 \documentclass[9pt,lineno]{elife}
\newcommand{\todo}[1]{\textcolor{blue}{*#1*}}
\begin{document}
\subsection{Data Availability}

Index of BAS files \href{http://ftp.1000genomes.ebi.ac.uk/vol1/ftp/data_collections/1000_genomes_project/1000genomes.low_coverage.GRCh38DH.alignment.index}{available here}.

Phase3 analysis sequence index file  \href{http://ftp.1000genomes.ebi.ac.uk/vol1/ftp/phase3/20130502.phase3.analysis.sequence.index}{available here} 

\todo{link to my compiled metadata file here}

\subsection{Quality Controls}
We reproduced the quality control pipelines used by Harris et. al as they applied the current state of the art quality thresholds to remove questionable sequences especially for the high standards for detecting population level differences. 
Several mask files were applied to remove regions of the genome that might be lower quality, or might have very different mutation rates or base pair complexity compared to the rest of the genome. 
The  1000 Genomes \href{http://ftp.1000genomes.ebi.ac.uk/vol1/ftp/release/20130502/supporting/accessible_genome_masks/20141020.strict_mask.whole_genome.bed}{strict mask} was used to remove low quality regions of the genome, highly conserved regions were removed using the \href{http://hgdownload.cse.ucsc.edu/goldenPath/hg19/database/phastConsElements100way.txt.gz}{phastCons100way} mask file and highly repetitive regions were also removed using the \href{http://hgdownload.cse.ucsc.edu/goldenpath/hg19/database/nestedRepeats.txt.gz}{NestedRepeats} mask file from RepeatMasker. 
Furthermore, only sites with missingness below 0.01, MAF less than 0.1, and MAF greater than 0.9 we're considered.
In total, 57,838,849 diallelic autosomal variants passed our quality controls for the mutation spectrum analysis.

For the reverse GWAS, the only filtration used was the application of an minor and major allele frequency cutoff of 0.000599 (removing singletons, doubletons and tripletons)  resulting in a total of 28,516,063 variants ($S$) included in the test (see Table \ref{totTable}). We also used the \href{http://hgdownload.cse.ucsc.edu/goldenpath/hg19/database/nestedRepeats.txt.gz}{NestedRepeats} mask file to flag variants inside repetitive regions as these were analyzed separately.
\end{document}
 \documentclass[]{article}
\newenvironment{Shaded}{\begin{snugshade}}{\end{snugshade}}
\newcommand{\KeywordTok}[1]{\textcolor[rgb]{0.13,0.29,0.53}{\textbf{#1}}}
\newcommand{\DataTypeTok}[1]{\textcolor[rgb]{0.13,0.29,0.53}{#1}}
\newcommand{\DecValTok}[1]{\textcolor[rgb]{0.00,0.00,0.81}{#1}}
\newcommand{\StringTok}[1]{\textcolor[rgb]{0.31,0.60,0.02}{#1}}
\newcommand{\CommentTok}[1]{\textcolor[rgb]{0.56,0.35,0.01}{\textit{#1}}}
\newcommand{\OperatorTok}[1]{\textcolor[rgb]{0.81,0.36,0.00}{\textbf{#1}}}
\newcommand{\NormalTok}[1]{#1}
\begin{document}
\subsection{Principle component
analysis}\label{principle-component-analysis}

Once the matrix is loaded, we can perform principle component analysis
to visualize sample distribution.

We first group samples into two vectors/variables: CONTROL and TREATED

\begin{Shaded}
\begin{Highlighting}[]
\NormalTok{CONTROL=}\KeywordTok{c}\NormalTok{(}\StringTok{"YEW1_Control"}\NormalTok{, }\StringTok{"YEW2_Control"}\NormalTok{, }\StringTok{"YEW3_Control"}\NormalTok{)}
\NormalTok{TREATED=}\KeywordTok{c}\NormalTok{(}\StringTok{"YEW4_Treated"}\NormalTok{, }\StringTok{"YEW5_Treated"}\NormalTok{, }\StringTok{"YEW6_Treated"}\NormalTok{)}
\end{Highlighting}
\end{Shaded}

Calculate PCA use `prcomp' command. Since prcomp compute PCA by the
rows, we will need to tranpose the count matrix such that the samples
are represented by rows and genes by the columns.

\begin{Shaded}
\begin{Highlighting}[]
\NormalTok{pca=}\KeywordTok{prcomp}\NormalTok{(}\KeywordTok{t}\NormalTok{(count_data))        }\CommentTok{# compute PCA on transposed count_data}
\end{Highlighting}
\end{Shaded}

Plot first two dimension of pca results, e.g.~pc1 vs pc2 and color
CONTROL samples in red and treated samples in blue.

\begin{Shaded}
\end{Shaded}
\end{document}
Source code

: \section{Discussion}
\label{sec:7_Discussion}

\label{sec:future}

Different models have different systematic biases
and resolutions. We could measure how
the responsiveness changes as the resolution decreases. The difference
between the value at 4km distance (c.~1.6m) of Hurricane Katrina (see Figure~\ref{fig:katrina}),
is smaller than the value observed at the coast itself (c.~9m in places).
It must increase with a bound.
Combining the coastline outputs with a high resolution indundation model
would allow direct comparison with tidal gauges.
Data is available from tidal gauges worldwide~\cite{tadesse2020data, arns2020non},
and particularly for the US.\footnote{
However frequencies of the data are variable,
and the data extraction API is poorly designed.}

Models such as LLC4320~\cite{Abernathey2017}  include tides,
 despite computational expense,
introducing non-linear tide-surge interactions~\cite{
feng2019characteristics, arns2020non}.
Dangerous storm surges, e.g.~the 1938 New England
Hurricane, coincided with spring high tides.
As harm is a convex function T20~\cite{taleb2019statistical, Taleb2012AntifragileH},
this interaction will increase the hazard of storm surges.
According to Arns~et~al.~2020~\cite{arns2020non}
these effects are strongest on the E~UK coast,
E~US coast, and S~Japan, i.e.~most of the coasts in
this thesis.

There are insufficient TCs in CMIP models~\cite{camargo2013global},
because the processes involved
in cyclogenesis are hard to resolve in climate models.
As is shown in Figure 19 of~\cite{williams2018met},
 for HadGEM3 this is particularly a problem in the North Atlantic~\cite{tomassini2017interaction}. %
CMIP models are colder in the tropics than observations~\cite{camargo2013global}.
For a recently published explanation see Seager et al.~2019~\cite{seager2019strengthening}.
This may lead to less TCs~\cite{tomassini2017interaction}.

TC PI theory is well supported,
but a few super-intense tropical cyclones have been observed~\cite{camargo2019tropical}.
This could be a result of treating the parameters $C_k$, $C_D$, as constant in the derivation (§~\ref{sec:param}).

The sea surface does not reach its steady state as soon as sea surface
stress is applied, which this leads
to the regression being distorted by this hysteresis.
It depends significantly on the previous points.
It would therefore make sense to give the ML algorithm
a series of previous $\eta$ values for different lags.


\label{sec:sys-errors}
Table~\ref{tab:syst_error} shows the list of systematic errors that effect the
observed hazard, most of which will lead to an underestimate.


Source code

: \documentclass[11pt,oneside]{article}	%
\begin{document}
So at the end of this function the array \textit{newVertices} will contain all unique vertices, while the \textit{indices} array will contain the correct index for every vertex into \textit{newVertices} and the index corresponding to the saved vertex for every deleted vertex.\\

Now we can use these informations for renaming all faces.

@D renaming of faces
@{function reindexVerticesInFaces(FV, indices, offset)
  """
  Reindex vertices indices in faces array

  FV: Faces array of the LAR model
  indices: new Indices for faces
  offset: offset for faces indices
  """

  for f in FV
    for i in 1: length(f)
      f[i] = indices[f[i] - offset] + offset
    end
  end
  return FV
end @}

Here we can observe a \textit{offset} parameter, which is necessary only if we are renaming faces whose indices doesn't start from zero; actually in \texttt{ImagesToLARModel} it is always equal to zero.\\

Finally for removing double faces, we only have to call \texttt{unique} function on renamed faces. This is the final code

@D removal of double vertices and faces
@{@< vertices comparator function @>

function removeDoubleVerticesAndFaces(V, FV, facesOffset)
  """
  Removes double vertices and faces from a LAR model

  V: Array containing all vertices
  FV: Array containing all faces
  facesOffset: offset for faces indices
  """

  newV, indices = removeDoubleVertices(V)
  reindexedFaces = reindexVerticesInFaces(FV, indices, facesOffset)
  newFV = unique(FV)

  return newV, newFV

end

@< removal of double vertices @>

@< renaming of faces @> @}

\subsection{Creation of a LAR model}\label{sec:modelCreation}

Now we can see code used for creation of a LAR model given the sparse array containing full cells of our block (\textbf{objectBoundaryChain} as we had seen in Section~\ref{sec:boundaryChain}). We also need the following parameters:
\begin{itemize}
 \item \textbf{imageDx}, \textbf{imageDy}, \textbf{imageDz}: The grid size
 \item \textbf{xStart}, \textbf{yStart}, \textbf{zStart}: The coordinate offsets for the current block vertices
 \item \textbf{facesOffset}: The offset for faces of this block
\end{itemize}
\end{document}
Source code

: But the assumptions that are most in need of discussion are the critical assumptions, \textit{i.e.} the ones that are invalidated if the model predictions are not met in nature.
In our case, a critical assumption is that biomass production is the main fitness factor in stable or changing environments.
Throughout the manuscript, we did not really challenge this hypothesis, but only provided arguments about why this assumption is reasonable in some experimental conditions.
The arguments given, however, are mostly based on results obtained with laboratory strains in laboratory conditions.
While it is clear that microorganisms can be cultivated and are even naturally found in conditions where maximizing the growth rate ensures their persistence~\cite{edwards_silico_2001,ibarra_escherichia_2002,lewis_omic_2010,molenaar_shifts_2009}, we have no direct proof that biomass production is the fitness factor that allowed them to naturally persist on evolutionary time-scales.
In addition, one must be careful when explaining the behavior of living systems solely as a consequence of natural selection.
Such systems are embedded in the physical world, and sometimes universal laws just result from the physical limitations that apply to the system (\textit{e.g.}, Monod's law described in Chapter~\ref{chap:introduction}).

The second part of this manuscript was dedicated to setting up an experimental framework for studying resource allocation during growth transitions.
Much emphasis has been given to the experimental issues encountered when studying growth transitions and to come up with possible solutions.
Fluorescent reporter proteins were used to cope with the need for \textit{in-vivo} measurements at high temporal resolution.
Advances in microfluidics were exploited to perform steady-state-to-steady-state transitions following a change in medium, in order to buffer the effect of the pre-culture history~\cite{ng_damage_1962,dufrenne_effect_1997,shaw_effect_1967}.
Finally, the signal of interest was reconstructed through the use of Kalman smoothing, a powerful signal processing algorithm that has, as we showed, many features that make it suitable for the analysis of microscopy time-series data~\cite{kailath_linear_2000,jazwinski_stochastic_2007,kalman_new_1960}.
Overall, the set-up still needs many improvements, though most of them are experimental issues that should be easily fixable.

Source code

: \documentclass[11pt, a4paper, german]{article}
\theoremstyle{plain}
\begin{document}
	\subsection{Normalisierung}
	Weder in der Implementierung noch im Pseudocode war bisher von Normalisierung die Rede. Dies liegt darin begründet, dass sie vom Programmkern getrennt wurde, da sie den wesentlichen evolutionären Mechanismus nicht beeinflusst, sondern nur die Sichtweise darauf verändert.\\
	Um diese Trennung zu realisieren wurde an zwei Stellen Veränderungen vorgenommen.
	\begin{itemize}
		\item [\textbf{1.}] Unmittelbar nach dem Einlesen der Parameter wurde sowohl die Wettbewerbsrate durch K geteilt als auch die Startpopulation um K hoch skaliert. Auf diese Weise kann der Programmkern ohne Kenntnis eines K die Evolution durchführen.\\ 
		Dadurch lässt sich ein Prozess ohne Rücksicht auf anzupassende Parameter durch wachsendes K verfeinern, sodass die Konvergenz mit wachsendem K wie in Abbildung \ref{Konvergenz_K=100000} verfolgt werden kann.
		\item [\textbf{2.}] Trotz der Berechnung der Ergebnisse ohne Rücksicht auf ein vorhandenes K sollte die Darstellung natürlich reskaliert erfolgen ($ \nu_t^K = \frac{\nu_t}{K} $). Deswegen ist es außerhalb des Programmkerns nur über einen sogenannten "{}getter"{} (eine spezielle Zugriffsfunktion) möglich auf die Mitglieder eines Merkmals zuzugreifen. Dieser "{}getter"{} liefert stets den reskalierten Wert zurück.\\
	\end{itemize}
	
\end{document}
■ ■ ■
# [WHAT THE TASK ASKS]
Sift through the entries and copy every line with "newcommand".

# [THE ANSWER]
\newcommand{\todo}[1]{\textcolor{blue}{*#1*}}
\newcommand{\KeywordTok}[1]{\textcolor[rgb]{0.13,0.29,0.53}{\textbf{#1}}}
\newcommand{\DataTypeTok}[1]{\textcolor[rgb]{0.13,0.29,0.53}{#1}}
\newcommand{\DecValTok}[1]{\textcolor[rgb]{0.00,0.00,0.81}{#1}}
\newcommand{\StringTok}[1]{\textcolor[rgb]{0.31,0.60,0.02}{#1}}
\newcommand{\CommentTok}[1]{\textcolor[rgb]{0.56,0.35,0.01}{\textit{#1}}}
\newcommand{\OperatorTok}[1]{\textcolor[rgb]{0.81,0.36,0.00}{\textbf{#1}}}
\newcommand{\NormalTok}[1]{#1}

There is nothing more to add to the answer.